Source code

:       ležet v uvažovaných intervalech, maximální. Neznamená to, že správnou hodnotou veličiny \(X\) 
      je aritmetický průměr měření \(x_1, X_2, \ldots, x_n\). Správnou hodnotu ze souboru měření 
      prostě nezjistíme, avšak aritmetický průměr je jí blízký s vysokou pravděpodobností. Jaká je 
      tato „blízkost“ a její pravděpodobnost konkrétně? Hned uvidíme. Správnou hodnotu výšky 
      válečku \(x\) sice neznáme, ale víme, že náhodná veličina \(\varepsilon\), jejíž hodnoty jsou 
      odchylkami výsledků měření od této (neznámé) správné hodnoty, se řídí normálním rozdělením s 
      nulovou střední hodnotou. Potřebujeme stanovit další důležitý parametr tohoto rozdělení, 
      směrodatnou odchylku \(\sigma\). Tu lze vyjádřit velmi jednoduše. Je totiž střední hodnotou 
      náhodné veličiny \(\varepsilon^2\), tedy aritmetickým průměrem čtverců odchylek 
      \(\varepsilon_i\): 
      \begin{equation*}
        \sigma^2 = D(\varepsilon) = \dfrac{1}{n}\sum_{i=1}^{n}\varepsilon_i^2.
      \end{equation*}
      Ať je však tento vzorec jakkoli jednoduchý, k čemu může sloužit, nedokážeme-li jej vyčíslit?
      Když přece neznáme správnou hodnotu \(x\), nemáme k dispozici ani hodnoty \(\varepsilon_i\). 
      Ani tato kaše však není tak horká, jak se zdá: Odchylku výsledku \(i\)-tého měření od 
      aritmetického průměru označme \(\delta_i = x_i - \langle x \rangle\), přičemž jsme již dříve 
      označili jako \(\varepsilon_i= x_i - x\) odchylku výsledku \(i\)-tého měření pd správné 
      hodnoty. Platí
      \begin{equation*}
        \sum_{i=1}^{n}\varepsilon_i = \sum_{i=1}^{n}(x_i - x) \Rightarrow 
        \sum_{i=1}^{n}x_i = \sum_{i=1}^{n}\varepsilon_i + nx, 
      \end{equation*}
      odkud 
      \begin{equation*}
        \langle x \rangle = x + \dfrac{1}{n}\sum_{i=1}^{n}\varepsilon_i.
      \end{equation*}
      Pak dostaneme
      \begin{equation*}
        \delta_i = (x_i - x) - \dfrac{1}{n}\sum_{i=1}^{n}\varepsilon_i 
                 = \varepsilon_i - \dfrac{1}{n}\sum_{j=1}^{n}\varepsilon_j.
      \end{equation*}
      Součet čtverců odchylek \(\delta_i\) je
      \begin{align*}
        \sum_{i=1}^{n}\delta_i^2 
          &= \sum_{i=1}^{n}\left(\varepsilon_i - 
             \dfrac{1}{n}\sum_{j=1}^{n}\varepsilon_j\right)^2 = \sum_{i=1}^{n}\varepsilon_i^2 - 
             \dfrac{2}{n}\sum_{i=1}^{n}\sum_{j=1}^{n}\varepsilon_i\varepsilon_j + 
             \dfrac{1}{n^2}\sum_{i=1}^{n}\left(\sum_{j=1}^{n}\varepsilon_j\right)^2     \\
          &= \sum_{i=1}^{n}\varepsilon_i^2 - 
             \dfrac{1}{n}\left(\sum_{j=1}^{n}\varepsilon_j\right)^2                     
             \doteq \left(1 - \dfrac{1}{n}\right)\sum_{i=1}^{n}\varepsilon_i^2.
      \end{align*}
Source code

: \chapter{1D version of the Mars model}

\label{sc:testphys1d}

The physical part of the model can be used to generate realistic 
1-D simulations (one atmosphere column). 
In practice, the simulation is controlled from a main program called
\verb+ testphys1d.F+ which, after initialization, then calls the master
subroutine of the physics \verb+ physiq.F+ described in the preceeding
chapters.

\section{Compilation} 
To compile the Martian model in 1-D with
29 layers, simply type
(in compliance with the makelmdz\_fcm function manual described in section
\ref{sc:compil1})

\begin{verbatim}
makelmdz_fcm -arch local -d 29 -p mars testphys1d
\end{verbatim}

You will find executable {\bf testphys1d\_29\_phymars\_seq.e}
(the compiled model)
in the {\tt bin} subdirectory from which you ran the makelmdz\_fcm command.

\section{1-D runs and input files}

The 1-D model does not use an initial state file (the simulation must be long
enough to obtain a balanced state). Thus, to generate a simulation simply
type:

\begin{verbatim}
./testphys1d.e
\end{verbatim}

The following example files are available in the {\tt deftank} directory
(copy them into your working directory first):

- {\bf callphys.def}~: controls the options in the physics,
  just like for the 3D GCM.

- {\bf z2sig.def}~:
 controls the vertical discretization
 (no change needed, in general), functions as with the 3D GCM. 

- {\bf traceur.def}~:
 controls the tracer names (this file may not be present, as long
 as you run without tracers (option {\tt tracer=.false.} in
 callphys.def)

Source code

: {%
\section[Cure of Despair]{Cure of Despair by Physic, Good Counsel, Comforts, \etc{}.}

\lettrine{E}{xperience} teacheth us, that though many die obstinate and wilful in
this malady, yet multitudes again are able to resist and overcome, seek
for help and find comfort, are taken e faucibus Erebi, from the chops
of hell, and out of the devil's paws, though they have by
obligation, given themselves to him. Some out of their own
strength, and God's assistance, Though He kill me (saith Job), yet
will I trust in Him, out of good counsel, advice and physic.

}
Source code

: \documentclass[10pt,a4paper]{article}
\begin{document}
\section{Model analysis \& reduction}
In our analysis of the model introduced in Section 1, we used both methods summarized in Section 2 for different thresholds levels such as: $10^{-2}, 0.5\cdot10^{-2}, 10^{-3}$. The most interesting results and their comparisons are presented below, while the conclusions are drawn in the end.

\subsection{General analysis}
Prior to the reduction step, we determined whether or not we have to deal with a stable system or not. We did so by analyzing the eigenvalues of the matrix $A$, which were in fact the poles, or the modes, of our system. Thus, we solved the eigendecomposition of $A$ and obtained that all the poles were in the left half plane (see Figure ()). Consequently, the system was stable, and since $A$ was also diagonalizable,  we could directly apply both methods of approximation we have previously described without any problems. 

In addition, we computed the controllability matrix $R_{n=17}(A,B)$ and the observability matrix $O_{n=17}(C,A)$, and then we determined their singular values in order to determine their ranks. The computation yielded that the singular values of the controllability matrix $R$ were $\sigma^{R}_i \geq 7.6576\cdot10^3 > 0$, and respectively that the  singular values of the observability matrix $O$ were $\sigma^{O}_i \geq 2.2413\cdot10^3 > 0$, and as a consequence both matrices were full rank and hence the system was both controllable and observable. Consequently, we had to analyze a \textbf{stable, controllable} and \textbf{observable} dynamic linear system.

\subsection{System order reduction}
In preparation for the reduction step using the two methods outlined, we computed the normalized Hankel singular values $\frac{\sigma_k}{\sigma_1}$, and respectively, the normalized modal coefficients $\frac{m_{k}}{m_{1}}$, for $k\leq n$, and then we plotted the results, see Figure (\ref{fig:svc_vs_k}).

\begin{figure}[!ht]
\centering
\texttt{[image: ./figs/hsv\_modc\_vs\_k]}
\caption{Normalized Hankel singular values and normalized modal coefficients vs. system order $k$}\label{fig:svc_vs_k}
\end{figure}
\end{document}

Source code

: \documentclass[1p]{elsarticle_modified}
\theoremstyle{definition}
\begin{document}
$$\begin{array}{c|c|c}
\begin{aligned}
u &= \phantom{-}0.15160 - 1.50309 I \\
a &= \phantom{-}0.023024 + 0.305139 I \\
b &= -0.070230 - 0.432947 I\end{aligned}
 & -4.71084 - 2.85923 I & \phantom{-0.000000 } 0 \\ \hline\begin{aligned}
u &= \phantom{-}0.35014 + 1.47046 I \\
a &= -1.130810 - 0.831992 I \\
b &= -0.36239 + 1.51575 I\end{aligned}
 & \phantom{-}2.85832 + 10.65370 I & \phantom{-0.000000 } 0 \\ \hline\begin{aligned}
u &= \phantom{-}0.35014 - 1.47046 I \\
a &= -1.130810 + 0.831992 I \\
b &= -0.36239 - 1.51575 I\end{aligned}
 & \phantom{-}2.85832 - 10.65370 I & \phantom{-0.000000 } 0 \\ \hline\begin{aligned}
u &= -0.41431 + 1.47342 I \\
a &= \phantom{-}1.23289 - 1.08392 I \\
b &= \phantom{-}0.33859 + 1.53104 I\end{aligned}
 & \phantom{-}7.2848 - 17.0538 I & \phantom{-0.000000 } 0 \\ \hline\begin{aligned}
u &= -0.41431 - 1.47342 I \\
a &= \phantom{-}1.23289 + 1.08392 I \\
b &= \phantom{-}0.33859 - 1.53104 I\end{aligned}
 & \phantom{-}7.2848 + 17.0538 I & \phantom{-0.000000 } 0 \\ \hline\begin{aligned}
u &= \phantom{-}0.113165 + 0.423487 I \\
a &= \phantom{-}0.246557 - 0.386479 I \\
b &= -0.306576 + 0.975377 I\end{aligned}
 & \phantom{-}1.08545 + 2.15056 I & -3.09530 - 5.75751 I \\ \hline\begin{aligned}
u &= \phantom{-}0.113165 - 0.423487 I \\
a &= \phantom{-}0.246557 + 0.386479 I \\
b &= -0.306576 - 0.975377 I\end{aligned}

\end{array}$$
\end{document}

→ What the task requires
Copy every line of the records above that holds the word "langle".

→ Your solution
      aritmetického průměru označme \(\delta_i = x_i - \langle x \rangle\), přičemž jsme již dříve 
        \langle x \rangle = x + \dfrac{1}{n}\sum_{i=1}^{n}\varepsilon_i.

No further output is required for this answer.